The insurance world is constantly evolving, but one thing remains the same: a great customer service experience can show your clients that you care.
Many agents see customer churn as an inevitable sales phenomenon. Whether it happens during the sales process or when a policy expires and a client needs to renew, clients do in fact move on, and sales professionals are left to find new leads and begin building again.
Unfortunately, we rarely dig down and investigate what motivates a policyholder to leave. However, agents should take the time to ponder this both during the purchase and after in order to reduce the number of clients who walk away.
Make Your Policies Client-Friendly
Many people associate fear with insurance, and that feeling comes from a variety of sources. Some prospects fear they aren’t getting the proper value in return for their hard-earned money, or they might be skeptical about whether they really need the policies you sell. Others purchase insurance because they fear loved ones will be left to foot the bill in the event of a catastrophe.

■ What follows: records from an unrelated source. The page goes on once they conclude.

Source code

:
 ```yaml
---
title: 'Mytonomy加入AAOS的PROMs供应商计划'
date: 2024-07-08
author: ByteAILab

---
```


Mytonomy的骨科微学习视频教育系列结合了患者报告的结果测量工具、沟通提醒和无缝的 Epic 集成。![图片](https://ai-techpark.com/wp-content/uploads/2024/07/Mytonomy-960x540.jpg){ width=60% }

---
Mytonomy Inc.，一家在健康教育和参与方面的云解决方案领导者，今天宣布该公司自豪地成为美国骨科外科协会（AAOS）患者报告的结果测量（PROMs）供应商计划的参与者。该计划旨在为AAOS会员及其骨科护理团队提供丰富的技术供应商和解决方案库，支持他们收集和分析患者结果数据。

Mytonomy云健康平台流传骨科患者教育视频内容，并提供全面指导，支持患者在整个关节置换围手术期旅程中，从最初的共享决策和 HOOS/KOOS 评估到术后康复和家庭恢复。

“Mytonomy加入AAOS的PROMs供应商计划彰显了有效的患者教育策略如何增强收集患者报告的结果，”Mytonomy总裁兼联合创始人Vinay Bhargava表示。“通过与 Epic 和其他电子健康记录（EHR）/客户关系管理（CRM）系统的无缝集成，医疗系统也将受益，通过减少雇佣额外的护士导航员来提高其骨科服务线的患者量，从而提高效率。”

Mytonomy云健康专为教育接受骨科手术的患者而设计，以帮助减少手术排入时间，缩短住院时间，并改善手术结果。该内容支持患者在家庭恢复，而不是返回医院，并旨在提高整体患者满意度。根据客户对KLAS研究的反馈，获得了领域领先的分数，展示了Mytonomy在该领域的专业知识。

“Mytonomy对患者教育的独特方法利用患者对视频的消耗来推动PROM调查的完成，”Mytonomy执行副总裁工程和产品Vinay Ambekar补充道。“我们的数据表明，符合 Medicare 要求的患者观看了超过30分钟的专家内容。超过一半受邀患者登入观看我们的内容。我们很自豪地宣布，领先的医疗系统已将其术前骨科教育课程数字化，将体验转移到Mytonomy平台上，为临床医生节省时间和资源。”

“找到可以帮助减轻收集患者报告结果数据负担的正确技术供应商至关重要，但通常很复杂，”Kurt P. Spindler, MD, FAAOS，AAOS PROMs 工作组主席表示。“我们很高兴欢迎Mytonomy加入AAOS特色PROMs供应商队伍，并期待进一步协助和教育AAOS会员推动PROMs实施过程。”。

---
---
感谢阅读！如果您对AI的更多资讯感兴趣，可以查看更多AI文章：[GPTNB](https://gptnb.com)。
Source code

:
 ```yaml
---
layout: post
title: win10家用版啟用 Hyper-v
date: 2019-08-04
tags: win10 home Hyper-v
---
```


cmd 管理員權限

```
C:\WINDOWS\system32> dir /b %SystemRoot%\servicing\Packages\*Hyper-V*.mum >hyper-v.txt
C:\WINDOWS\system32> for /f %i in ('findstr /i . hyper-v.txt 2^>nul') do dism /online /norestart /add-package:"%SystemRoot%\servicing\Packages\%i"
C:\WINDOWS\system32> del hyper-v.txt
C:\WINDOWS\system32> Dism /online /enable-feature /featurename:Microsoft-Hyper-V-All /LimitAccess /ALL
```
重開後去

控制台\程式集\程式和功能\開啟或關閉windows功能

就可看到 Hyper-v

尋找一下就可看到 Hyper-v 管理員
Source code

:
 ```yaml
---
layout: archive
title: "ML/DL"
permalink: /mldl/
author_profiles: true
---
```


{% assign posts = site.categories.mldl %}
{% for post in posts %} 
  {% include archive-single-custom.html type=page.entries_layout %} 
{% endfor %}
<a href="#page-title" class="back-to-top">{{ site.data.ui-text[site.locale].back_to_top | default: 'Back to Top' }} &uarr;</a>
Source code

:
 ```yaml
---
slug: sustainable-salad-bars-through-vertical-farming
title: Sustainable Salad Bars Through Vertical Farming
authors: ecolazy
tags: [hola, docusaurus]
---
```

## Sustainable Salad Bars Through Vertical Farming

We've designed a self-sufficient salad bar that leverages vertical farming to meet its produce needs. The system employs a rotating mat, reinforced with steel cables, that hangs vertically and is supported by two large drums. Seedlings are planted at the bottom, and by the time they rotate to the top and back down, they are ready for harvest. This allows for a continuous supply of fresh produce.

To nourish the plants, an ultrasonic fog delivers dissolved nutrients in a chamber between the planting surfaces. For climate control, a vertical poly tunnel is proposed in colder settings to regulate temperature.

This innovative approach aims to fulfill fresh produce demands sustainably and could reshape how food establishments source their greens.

Regardless of why a client may experience fear when making important decisions about coverage, one thing is for sure: agents must make it a priority to care for the needs of their clients, both economic and emotional. As VP of NIIT Jon Mayo puts it, “What customers really want is to be cared for by experts who understand the best products for them across an increasingly complex product set.”
Oftentimes, the legalese and difficult insurance language that come with policy sales compound the issue of client fear. To remedy this, you should present policies in plain language, tell stories to demonstrate the ways in which policies address client needs, and make an effort to ask if there are any questions you can answer. You are the expert, and as such, it is your responsibility to communicate to prospects the complex world of insurance in a way that doesn’t leave them feeling lost.
Go the Extra Mile
If you want to show your clients that you care about them, you’ll have to develop some strategies to meet (or exceed) their expectations. For example, some newer companies have seen impressive results from easy online quotes, one-click claims processing, and externally certified product comparisons. Clients who are engaged with their policies in meaningful ways will naturally feel more in control of their coverage.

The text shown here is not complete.